My body grows lighter with the comment. Tugs at my heartstrings. “Wow. What… what made it the best?”

“Rex always says yes!” Leo says.

To a fault, parenting books would say.

“And you and abuela don’t always say yes,” he goes on. No judgment in his voice. Just a fact.

I smile sadly. “Well, we can’t always say yes to everything, Leo. We’re trying to take care of you.”

“I guess.” His lips pooch out and his hazel eyes drift away from me. There’s still something on his mind.

I drag the back of my hand across his cheek. His skin against mine, two different tones of different sand, his lighter than mine. Rex has never been far from my mind when I look at my son. I’ve just always pretended I’m not thinking of him when I’m really thinking of him always.

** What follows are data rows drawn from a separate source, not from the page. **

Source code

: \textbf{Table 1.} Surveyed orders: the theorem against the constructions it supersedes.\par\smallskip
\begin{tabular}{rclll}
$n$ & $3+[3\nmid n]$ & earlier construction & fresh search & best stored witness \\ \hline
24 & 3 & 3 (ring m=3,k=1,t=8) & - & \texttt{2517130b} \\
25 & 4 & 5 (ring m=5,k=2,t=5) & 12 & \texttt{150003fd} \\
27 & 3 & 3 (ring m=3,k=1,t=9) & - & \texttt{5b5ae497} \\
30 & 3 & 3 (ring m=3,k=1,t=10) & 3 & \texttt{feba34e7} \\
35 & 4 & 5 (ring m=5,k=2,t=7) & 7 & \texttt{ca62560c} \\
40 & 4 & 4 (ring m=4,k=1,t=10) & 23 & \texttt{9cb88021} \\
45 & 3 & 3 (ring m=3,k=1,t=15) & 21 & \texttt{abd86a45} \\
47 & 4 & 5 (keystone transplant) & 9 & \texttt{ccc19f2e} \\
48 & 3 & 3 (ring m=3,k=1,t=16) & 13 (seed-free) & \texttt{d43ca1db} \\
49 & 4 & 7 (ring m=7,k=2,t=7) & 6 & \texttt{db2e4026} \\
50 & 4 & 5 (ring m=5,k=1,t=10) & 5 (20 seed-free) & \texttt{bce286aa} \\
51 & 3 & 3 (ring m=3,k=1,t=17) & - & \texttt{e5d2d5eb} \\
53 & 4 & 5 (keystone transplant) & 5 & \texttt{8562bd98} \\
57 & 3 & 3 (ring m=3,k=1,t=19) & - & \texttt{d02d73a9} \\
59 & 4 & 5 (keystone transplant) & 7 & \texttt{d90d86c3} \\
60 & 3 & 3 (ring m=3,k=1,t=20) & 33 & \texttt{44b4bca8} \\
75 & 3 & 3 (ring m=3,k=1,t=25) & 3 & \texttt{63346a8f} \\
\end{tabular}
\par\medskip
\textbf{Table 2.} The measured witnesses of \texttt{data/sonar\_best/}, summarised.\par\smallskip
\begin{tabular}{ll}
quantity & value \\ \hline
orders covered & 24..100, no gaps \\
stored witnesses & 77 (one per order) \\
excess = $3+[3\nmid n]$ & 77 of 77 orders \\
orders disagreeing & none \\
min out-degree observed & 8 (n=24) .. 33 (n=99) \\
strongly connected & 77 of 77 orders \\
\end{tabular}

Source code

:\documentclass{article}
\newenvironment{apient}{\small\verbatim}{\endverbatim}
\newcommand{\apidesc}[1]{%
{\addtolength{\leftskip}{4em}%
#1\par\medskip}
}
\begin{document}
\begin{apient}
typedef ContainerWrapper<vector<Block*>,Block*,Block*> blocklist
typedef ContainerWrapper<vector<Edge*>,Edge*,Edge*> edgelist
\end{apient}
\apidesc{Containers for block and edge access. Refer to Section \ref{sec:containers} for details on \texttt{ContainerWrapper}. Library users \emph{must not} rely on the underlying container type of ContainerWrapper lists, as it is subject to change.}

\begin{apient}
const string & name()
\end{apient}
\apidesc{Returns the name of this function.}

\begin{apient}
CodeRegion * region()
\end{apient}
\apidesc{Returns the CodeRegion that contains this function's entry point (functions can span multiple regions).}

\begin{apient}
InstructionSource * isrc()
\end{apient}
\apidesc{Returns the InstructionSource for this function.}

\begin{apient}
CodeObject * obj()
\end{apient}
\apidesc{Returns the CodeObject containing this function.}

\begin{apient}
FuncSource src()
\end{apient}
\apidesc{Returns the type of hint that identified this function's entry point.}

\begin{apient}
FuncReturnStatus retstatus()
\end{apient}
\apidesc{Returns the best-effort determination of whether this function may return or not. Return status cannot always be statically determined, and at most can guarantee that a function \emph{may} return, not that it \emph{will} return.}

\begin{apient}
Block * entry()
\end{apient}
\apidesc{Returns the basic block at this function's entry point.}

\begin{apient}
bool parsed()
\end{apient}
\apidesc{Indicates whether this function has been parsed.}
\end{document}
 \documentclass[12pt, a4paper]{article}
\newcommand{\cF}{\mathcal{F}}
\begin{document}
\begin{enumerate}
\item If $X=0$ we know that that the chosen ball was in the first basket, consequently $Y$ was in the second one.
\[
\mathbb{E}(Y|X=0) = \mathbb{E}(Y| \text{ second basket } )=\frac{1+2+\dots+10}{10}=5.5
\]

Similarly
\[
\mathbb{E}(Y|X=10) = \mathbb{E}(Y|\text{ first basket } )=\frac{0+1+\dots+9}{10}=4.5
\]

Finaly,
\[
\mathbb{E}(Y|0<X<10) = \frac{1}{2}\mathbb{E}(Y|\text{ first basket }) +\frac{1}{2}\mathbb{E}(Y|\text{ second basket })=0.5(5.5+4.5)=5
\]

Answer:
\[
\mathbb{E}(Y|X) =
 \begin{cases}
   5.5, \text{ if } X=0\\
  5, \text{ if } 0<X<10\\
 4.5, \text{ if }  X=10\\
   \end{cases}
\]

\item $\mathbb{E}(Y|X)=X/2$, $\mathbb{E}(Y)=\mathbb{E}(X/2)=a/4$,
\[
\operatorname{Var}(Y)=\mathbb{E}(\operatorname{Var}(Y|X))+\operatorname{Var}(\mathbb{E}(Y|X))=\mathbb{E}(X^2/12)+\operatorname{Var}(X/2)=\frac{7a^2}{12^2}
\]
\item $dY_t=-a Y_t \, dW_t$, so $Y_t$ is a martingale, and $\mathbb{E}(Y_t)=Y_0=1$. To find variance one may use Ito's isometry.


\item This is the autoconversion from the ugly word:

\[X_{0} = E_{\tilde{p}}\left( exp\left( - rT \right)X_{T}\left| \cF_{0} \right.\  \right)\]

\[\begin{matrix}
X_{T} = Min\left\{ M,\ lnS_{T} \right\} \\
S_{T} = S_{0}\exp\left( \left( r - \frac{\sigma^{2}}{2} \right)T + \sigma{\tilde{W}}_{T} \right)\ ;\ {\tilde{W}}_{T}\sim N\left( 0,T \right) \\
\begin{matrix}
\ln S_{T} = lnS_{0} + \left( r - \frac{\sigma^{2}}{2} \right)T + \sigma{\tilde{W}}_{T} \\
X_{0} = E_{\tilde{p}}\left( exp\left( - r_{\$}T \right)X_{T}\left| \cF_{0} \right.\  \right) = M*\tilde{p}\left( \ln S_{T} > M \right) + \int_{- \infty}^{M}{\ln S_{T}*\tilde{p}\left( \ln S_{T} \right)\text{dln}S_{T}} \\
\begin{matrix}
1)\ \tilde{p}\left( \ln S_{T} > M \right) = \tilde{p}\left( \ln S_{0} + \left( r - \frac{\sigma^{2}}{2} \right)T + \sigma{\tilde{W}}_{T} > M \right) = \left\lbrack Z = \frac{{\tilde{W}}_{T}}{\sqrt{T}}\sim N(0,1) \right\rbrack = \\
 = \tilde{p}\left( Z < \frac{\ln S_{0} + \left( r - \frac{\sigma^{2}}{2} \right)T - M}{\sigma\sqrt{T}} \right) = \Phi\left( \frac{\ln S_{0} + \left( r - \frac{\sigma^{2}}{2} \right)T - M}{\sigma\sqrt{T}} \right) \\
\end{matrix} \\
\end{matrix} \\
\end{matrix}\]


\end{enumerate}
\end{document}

“He doesn’t get tired of me,” Leo says.

My mouth falls open. “I don’t get tired of you, mijo.”

“But you’re always too tired to play with me,” he says.

I didn’t grow up with my parents playing with me. They had to work. Had to make a life for their children in a new country. I had my siblings though, so I never felt alone. Of course, I play with Leo. When I have the energy. But I don’t have it a lot. My job is demanding and when I’m home, I have to be a mother, which is more complicated than sitting down and playing with my son. He doesn’t understand that, though. He’s four years old. Almost five. I can’t count on him understanding any time soon.

“I’m sorry I’ve made you feel like I don’t want to play with you,” I say. “I’ll do better.”